* _Exercise brief_:
Where the records hold the string "approach", show the whole line it sits on.

Dataset records: Begin

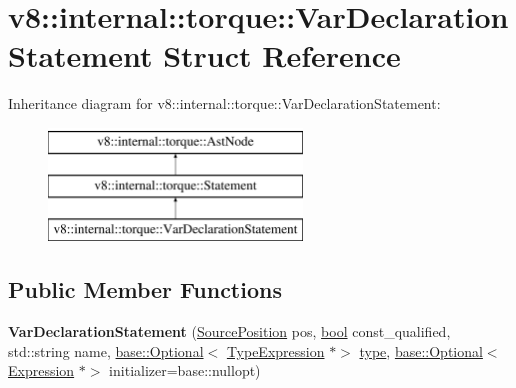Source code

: \hypertarget{structv8_1_1internal_1_1torque_1_1VarDeclarationStatement}{}\section{v8\+:\+:internal\+:\+:torque\+:\+:Var\+Declaration\+Statement Struct Reference}
\label{structv8_1_1internal_1_1torque_1_1VarDeclarationStatement}
Inheritance diagram for v8\+:\+:internal\+:\+:torque\+:\+:Var\+Declaration\+Statement\+:\begin{figure}[H]
\begin{center}
\leavevmode
\includegraphics[height=3.000000cm]{structv8_1_1internal_1_1torque_1_1VarDeclarationStatement}
\end{center}
\end{figure}
\subsection*{Public Member Functions}
\begin{DoxyCompactItemize}
\item 
\mbox{\label{structv8_1_1internal_1_1torque_1_1VarDeclarationStatement_af6c9f937f5c4732c9756f465f3a461fc}} 
{\bfseries Var\+Declaration\+Statement} (\mbox{\hyperlink{structv8_1_1internal_1_1torque_1_1SourcePosition}{Source\+Position}} pos, \mbox{\hyperlink{classbool}{bool}} const\+\_\+qualified, std\+::string name, \mbox{\hyperlink{classv8_1_1base_1_1Optional}{base\+::\+Optional}}$<$ \mbox{\hyperlink{structv8_1_1internal_1_1torque_1_1TypeExpression}{Type\+Expression}} $\ast$$>$ \mbox{\hyperlink{classstd_1_1conditional_1_1type}{type}}, \mbox{\hyperlink{classv8_1_1base_1_1Optional}{base\+::\+Optional}}$<$ \mbox{\hyperlink{structv8_1_1internal_1_1torque_1_1Expression}{Expression}} $\ast$$>$ initializer=base\+::nullopt)
\end{DoxyCompactItemize}
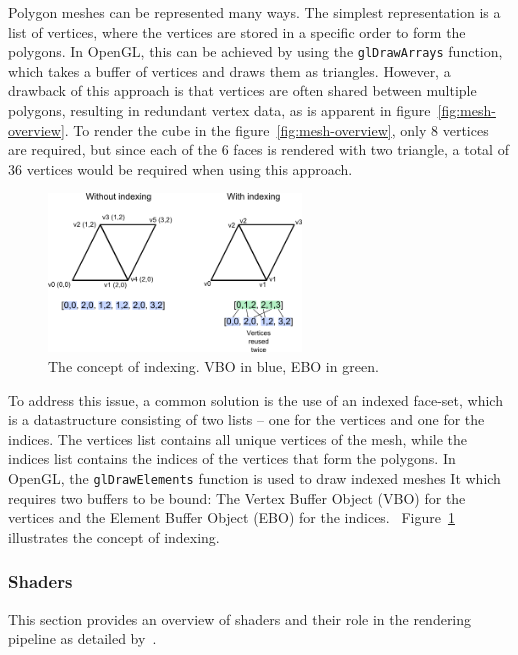 Polygon meshes can be represented many ways.
The simplest representation is a list of vertices, where the vertices are stored in a specific order to form the polygons.
In OpenGL, this can be achieved by using the \texttt{glDrawArrays} function,
which takes a buffer of vertices and draws them as triangles.
However, a drawback of this approach is that vertices are often shared between multiple polygons,
resulting in redundant vertex data, as is apparent in figure~\ref{fig:mesh-overview}.
To render the cube in the figure~\ref{fig:mesh-overview}, only 8 vertices are required,
but since each of the 6 faces is rendered with two triangle,
a total of 36 vertices would be required when using this approach.~\cite{dorner_virtual_2019, de_vries_learn_2020}


\begin{figure}[h]
    \centering
    \includegraphics[width=0.60\textwidth]{images/index_buffer}
    \caption{The concept of indexing. VBO in blue, EBO in green.}
    \label{fig:index-buffer}
\end{figure}

To address this issue, a common solution is the use of an indexed face-set, which is a datastructure consisting
of two lists -- one for the vertices and one for the indices.
The vertices list contains all unique vertices of the mesh, while the indices list contains the indices of the vertices that form the polygons.
In OpenGL, the \texttt{glDrawElements} function is used to draw indexed meshes
It which requires two buffers to be bound:
The Vertex Buffer Object (VBO) for the vertices and the Element Buffer Object (EBO) for the indices.~\cite{dorner_virtual_2019, de_vries_learn_2020}
Figure~\ref{fig:index-buffer} illustrates the concept of indexing.

\subsubsection{Shaders}\label{subsec:shaders}

This section provides an overview of shaders and their role in the rendering pipeline as detailed by~\cite{de_vries_learn_2020}.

Dataset records: End

* _Result of this exercise_:
However, a drawback of this approach is that vertices are often shared between multiple polygons,
a total of 36 vertices would be required when using this approach.~\cite{dorner_virtual_2019, de_vries_learn_2020}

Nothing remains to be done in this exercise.